3. D'autre part, aux termes de l'article 2 du décret du 25 août 2000 relatif à l'aménagement et à la réduction du temps de travail dans la fonction publique de l'Etat et dans la magistrature, applicable aux agents de la fonction publique territoriale en vertu de l'article 1er du décret du 12 juillet 2001 pris pour l'application de l'article 7-1 de la loi n° 84-53 du 26 janvier 1984 et relatif à l'aménagement et à la réduction du temps de travail dans la fonction publique territoriale : " La durée du travail effectif s'entend comme le temps pendant lequel les agents sont à la disposition de leur employeur et doivent se conformer à ses directives sans pouvoir vaquer librement à des occupations personnelles ". Le dernier alinéa de l'article 4 du même décret dispose quant à lui que : " Pour les agents relevant d'un régime de décompte horaire des heures supplémentaires, celles-ci sont prises en compte dès qu'il y a dépassement des bornes horaires définies par le cycle de travail (...) ". Selon les dispositions de l'article 88 de la loi du 26 janvier 1984 portant dispositions statutaires relatives à la fonction publique territoriale : " L'assemblée délibérante de chaque collectivité territoriale ou le conseil d'administration d'un établissement public local fixe les régimes indemnitaires dans la limite de ceux dont bénéficient les différents services de l'Etat (...) ". Enfin, aux termes de l'article 6 du décret du 14 janvier 2002 relatif aux indemnités horaires pour travaux supplémentaires, qui est applicable aux personnels civils de l'Etat et des établissements publics à caractère administratif : " Le nombre des heures supplémentaires accomplies dans les conditions fixées par le présent décret ne peuvent dépasser un contingent mensuel de 25 heures (...).

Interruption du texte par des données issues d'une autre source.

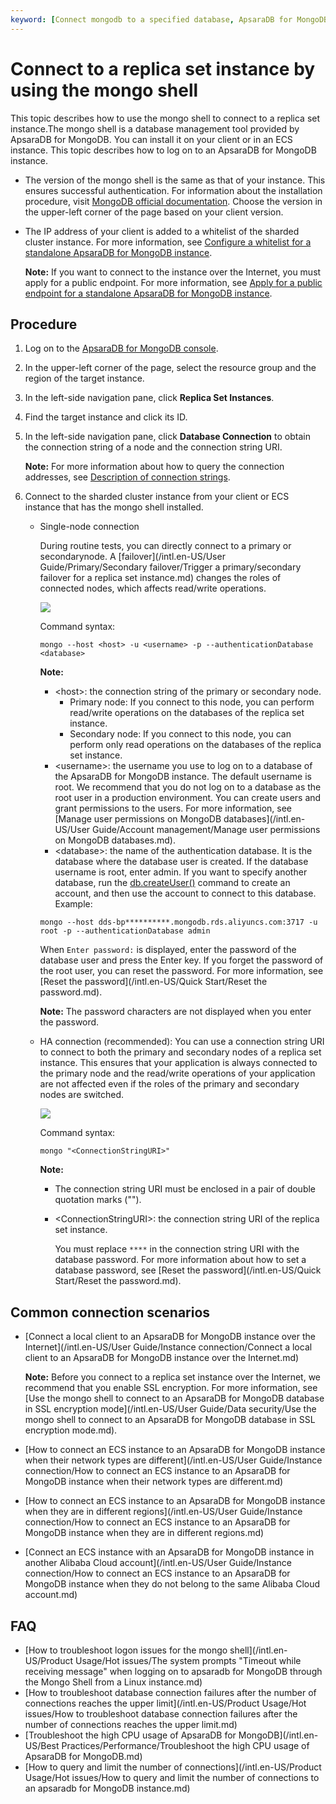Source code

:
 ```yaml
---
keyword: [Connect mongodb to a specified database, ApsaraDB for MongoDB secure write, ApsaraDB for MongoDB logon methods, how to connect ApsaraDB for MongoDB, ApsaraDB for MongoDB password that you connect to a database]
---
```


# Connect to a replica set instance by using the mongo shell

This topic describes how to use the mongo shell to connect to a replica set instance.The mongo shell is a database management tool provided by ApsaraDB for MongoDB. You can install it on your client or in an ECS instance. This topic describes how to log on to an ApsaraDB for MongoDB instance.

-   The version of the mongo shell is the same as that of your instance. This ensures successful authentication. For information about the installation procedure, visit [MongoDB official documentation](https://docs.mongodb.com/manual/installation/). Choose the version in the upper-left corner of the page based on your client version.
-   The IP address of your client is added to a whitelist of the sharded cluster instance. For more information, see [Configure a whitelist for a standalone ApsaraDB for MongoDB instance]().

    **Note:** If you want to connect to the instance over the Internet, you must apply for a public endpoint. For more information, see [Apply for a public endpoint for a standalone ApsaraDB for MongoDB instance]().


## Procedure

1.  Log on to the [ApsaraDB for MongoDB console](https://mongodb.console.aliyun.com/).

2.  In the upper-left corner of the page, select the resource group and the region of the target instance.

3.  In the left-side navigation pane, click **Replica Set Instances**.

4.  Find the target instance and click its ID.

5.  In the left-side navigation pane, click **Database Connection** to obtain the connection string of a node and the connection string URI.

    **Note:** For more information about how to query the connection addresses, see [Description of connection strings]().

6.  Connect to the sharded cluster instance from your client or ECS instance that has the mongo shell installed.

    -   Single-node connection

        During routine tests, you can directly connect to a primary or secondarynode. A [failover](/intl.en-US/User Guide/Primary/Secondary failover/Trigger a primary/secondary failover for a replica set instance.md) changes the roles of connected nodes, which affects read/write operations.

        ![](https://static-aliyun-doc.oss-accelerate.aliyuncs.com/assets/img/en-US/5123797951/p31535.png)

        Command syntax:

        ```
        mongo --host <host> -u <username> -p --authenticationDatabase <database>
        ```

        **Note:**

        -   <host\>: the connection string of the primary or secondary node.
            -   Primary node: If you connect to this node, you can perform read/write operations on the databases of the replica set instance.
            -   Secondary node: If you connect to this node, you can perform only read operations on the databases of the replica set instance.
        -   <username\>: the username you use to log on to a database of the ApsaraDB for MongoDB instance. The default username is root. We recommend that you do not log on to a database as the root user in a production environment. You can create users and grant permissions to the users. For more information, see [Manage user permissions on MongoDB databases](/intl.en-US/User Guide/Account management/Manage user permissions on MongoDB databases.md).
        -   <database\>: the name of the authentication database. It is the database where the database user is created. If the database username is root, enter admin. If you want to specify another database, run the [db.createUser\(\)](https://docs.mongodb.com/manual/reference/method/db.createUser/index.html) command to create an account, and then use the account to connect to this database.
        Example:

        ```
        mongo --host dds-bp**********.mongodb.rds.aliyuncs.com:3717 -u root -p --authenticationDatabase admin
        ```

        When `Enter password:` is displayed, enter the password of the database user and press the Enter key. If you forget the password of the root user, you can reset the password. For more information, see [Reset the password](/intl.en-US/Quick Start/Reset the password.md).

        **Note:** The password characters are not displayed when you enter the password.

    -   HA connection \(recommended\): You can use a connection string URI to connect to both the primary and secondary nodes of a replica set instance. This ensures that your application is always connected to the primary node and the read/write operations of your application are not affected even if the roles of the primary and secondary nodes are switched.

        ![](https://static-aliyun-doc.oss-accelerate.aliyuncs.com/assets/img/en-US/5123797951/p34449.png)

        Command syntax:

        ```
        mongo "<ConnectionStringURI>"    
        ```

        **Note:**

        -   The connection string URI must be enclosed in a pair of double quotation marks \(""\).
        -   <ConnectionStringURI\>: the connection string URI of the replica set instance.

            You must replace `****` in the connection string URI with the database password. For more information about how to set a database password, see [Reset the password](/intl.en-US/Quick Start/Reset the password.md).


## Common connection scenarios

-   [Connect a local client to an ApsaraDB for MongoDB instance over the Internet](/intl.en-US/User Guide/Instance connection/Connect a local client to an ApsaraDB for MongoDB instance over the Internet.md)

    **Note:** Before you connect to a replica set instance over the Internet, we recommend that you enable SSL encryption. For more information, see [Use the mongo shell to connect to an ApsaraDB for MongoDB database in SSL encryption mode](/intl.en-US/User Guide/Data security/Use the mongo shell to connect to an ApsaraDB for MongoDB database in SSL encryption
         mode.md).

-   [How to connect an ECS instance to an ApsaraDB for MongoDB instance when their network types are different](/intl.en-US/User Guide/Instance connection/How to connect an ECS instance to an ApsaraDB for MongoDB instance when their network types are different.md)
-   [How to connect an ECS instance to an ApsaraDB for MongoDB instance when they are in different regions](/intl.en-US/User Guide/Instance connection/How to connect an ECS instance to an ApsaraDB for MongoDB instance when they are in different regions.md)
-   [Connect an ECS instance with an ApsaraDB for MongoDB instance in another Alibaba Cloud account](/intl.en-US/User Guide/Instance connection/How to connect an ECS instance to an ApsaraDB for MongoDB instance when they do not belong to the same Alibaba Cloud account.md)

## FAQ

-   [How to troubleshoot logon issues for the mongo shell](/intl.en-US/Product Usage/Hot issues/The system prompts "Timeout while receiving message" when logging on to apsaradb for MongoDB through the Mongo Shell from a Linux instance.md)
-   [How to troubleshoot database connection failures after the number of connections reaches the upper limit](/intl.en-US/Product Usage/Hot issues/How to troubleshoot database connection failures after the number of connections reaches
         the upper limit.md)
-   [Troubleshoot the high CPU usage of ApsaraDB for MongoDB](/intl.en-US/Best Practices/Performance/Troubleshoot the high CPU usage of ApsaraDB for MongoDB.md)
-   [How to query and limit the number of connections](/intl.en-US/Product Usage/Hot issues/How to query and limit the number of connections to an apsaradb for MongoDB instance.md)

4. Selon les dispositions de l'article 4 de l'arrêté municipal du 10 décembre 2009 telles que modifiées par l'arrêté du 15 juillet 2010, M. A... devait, en contrepartie de la concession de logement, assurer à toute époque, y compris les samedis à partir de 13 heures et jusqu'à la fin des activités les dimanches et jours fériés toute la journée, l'entretien et la surveillance du complexe sportif " Sainte-Croix " et supporter l'ensemble des sujétions inhérentes aux fonctions de gardien-concierge, ainsi que la gestion et la surveillance du complexe du lundi au vendredi de 20h00 à 22h30, un week-end sur deux le samedi après-midi et le dimanche toute la journée et un jour férié sur deux. Ainsi que l'ont retenu à juste titre les premiers juges, M. A... a, au regard des missions qui lui ont été confiées depuis 2009, accompli de manière habituelle, à la demande de sa hiérarchie, des heures de travail effectif, et non pas de simples heures de présence le soir et le week-end, en plus de son cycle de travail établi à 35 heures par semaine au sein du service espaces verts débroussaillage, soit en dépassement des bornes horaires définies par ce cycle de travail. Contrairement à ce que soutient la commune appelante, c'est à bon droit que le tribunal a considéré que ces heures de travail effectif ne pouvaient être réputées avoir été rémunérées par la mise à disposition d'un logement gratuit par nécessité absolue de service.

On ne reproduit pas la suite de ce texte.